In the example we can also see how Kind handles polysemy at the entry level, but it also does at higher levels. This is the case, for instance, of the entry noun vodka, which is classified as a kind of spirit and, despite this being a polysemous noun, in the next level it is correctly classified a as a kind of liquid.

2. Materials

The whole logic of this project is to connect nouns, obtained from the dictionary, to a ``Core Ontology'' (Coreont, for short), a selection of ca. 300 of the most general nouns in a language, described in the next subsection. The second material is a dictionary, which in this case is the Wiktionary, but in principle any other dictionary could also be used. Finally, the third material is a large reference corpus, that is, a corpus of the general language, from which a language model is obtained. In our case, we used the EnTenTen18, but any other large corpus could also be used. Here, we only describe in detail the Coreont, because the Wiktionary and the EnTenTen corpus were made by the community in one case and by a third party in the other.

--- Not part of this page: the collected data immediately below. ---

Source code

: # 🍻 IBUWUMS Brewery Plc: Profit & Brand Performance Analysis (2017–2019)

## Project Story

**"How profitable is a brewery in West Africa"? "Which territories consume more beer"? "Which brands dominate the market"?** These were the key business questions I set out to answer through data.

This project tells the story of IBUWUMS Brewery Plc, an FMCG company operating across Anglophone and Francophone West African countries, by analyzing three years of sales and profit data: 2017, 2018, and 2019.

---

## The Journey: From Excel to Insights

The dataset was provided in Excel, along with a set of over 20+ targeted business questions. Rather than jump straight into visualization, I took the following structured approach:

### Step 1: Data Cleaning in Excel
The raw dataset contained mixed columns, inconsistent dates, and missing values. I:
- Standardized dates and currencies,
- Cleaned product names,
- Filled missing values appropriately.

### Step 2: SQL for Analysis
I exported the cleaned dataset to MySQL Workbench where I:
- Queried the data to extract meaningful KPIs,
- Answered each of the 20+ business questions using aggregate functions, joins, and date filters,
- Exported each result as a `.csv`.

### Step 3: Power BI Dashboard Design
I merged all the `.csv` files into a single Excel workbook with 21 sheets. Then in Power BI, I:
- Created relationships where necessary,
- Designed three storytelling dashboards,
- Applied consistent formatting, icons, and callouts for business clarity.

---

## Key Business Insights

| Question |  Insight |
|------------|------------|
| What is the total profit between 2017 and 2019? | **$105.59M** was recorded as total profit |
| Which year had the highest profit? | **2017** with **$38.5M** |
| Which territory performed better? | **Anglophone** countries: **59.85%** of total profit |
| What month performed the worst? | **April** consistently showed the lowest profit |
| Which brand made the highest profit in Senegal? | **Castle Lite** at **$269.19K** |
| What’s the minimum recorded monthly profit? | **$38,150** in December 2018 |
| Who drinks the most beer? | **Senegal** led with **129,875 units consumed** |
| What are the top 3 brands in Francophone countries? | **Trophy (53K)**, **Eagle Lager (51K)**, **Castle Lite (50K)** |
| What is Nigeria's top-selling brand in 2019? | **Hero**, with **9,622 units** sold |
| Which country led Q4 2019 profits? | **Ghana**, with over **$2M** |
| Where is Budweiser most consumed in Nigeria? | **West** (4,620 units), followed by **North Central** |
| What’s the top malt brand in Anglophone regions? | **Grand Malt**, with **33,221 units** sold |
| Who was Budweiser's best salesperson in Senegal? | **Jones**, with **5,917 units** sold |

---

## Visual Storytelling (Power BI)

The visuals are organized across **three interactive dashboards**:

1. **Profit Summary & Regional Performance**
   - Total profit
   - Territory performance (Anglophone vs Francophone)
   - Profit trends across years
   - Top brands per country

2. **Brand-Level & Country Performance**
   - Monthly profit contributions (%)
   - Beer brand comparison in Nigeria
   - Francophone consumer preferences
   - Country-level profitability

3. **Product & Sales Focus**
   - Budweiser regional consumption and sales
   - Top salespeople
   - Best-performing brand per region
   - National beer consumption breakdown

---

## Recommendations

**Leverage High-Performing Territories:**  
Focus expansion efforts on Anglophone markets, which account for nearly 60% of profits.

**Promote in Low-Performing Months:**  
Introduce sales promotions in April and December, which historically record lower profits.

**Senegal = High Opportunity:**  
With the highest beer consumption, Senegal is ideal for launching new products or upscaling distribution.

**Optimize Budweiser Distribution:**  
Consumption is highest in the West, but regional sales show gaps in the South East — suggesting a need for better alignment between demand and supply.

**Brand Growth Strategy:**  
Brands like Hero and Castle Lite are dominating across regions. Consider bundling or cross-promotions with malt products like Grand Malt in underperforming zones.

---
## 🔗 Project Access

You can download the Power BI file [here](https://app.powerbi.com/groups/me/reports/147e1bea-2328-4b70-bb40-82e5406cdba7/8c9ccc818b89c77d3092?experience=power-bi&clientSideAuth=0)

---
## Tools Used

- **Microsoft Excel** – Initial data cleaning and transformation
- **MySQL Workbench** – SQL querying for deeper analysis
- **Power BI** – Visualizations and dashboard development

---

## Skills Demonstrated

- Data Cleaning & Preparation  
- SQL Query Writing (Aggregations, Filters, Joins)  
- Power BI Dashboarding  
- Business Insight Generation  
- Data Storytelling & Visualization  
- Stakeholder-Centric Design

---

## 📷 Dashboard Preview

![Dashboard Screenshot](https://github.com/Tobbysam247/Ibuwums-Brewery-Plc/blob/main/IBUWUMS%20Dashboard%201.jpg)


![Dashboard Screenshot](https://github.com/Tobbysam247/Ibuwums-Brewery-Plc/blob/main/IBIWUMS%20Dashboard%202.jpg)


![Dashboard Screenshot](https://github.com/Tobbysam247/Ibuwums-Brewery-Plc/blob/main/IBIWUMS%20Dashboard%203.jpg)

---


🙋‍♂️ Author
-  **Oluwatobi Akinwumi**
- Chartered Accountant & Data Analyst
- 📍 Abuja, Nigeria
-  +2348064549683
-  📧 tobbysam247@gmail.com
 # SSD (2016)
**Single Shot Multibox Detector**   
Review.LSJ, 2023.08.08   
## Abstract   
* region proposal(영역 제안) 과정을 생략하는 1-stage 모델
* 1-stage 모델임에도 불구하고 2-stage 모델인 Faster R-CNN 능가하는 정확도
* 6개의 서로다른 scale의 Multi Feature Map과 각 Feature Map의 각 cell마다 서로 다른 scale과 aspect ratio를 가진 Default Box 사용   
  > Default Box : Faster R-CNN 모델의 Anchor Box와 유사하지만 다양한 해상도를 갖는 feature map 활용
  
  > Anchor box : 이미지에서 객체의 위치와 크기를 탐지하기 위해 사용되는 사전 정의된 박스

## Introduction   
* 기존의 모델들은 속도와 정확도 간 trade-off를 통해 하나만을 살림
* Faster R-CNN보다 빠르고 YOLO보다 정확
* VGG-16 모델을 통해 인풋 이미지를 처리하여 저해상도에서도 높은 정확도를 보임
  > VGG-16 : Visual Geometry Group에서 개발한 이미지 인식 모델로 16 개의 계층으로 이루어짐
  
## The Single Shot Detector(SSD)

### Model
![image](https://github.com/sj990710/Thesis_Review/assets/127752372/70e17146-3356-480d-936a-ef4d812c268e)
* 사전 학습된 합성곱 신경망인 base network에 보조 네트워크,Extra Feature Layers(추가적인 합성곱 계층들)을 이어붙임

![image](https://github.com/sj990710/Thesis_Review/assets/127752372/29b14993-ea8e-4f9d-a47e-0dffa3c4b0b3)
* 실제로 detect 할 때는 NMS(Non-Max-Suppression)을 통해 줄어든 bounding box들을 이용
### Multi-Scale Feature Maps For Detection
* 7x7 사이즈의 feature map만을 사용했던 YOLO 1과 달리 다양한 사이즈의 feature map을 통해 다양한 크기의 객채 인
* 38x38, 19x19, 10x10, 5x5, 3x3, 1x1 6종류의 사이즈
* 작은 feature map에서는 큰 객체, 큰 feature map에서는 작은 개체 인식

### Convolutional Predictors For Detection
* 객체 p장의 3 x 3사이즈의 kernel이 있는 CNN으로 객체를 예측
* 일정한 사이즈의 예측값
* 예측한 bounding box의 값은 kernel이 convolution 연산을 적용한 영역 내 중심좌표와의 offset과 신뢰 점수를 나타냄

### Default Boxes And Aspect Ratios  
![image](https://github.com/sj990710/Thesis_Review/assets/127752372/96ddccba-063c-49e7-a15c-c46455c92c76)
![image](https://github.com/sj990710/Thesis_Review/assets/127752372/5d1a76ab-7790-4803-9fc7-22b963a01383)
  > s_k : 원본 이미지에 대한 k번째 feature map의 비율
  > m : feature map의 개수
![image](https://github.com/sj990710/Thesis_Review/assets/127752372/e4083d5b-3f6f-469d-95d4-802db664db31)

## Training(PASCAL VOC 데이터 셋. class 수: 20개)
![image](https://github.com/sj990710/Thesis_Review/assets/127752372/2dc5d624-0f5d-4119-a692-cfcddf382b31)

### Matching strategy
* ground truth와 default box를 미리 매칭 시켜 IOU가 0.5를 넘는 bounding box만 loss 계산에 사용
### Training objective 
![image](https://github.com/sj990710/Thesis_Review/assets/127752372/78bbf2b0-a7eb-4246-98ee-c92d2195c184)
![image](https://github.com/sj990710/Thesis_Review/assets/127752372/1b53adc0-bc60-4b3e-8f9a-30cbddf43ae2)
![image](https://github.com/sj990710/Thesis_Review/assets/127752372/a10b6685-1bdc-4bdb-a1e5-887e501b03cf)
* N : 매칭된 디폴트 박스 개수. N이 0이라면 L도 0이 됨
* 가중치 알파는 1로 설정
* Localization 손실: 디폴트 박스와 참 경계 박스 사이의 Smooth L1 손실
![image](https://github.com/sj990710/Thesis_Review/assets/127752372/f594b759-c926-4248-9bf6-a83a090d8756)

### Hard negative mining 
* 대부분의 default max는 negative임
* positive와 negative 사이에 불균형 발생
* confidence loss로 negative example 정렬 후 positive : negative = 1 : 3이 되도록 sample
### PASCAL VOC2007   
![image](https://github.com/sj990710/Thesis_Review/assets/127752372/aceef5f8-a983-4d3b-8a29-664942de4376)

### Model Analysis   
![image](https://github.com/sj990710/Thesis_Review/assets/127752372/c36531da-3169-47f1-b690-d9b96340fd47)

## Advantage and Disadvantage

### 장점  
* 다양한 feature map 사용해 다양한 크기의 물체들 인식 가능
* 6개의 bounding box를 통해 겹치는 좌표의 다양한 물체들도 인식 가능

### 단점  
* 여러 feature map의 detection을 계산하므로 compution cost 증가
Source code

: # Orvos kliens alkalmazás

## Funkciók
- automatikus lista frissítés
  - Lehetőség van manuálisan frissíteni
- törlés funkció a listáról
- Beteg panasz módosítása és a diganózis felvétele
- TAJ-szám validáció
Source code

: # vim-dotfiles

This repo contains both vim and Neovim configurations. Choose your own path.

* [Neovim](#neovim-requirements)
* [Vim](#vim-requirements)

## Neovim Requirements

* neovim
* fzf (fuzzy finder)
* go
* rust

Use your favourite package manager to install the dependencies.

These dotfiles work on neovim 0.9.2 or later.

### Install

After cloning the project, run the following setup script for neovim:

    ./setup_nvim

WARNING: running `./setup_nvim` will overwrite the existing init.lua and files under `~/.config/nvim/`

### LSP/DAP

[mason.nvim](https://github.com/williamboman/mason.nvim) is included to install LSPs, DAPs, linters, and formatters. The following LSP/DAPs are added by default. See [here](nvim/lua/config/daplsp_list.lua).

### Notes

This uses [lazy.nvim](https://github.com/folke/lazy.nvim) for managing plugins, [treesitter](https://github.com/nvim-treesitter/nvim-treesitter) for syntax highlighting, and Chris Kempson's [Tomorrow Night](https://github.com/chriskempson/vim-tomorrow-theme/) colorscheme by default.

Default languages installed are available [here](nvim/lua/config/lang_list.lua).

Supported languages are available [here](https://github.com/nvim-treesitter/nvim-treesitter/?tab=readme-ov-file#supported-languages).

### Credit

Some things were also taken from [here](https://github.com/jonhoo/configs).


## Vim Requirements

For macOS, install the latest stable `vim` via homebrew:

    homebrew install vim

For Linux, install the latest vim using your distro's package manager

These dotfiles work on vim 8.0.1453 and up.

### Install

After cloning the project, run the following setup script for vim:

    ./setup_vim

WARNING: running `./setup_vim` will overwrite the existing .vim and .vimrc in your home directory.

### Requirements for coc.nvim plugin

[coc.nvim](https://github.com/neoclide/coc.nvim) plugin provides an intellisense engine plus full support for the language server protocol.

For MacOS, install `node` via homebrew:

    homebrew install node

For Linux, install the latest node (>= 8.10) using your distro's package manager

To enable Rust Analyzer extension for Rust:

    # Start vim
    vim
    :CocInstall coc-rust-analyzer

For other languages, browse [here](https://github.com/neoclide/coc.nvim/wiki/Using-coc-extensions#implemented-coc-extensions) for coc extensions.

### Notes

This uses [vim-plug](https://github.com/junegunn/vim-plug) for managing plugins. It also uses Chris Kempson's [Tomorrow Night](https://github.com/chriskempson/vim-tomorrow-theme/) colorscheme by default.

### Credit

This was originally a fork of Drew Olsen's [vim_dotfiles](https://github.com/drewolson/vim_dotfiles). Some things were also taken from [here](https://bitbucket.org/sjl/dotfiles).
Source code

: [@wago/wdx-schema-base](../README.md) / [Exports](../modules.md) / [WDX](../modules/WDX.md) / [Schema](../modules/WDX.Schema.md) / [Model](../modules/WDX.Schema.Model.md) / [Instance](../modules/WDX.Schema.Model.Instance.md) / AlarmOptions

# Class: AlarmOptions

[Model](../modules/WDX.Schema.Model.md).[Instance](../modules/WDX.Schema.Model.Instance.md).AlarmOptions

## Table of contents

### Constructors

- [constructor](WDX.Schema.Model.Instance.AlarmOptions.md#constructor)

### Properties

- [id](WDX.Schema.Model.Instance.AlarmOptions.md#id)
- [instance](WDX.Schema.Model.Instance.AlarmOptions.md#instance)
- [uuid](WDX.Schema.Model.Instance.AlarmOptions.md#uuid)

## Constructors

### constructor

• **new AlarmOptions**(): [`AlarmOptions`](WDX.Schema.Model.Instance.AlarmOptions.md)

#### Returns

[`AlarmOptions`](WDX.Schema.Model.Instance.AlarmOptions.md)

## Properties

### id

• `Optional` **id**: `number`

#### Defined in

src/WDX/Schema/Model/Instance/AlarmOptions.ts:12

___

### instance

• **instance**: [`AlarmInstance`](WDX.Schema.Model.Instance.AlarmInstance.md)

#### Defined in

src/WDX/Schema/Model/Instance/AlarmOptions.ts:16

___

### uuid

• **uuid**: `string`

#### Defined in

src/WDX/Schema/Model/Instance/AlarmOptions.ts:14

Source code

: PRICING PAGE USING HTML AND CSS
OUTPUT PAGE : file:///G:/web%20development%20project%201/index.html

2.1. The Coreont (a.k.a. Core Ontology, a.k.a. the Top-Ontology)

As already mentioned in the introduction, the starting point of this process is what we call the Coreont, a tree-shaped arrangement of ca. 300 of the most general concepts in any Western language, starting with those such as entity, property, event, group and so on (Figure 1).


Figure 1. A fragment of the Coreont

The Coreont is based on the CPA Ontology (http://pdev.org.uk), developed by Patrick Hanks for the Pattern Dictionary of English Verbs, but we freely adapted it to our purposes, adding or eliminating terms according to their frequency in corpus. We then translated it to Spanish and French, and will eventually translate it also to other languages. In order to replicate experiments in another language, adapting this Coreont would be the starting point.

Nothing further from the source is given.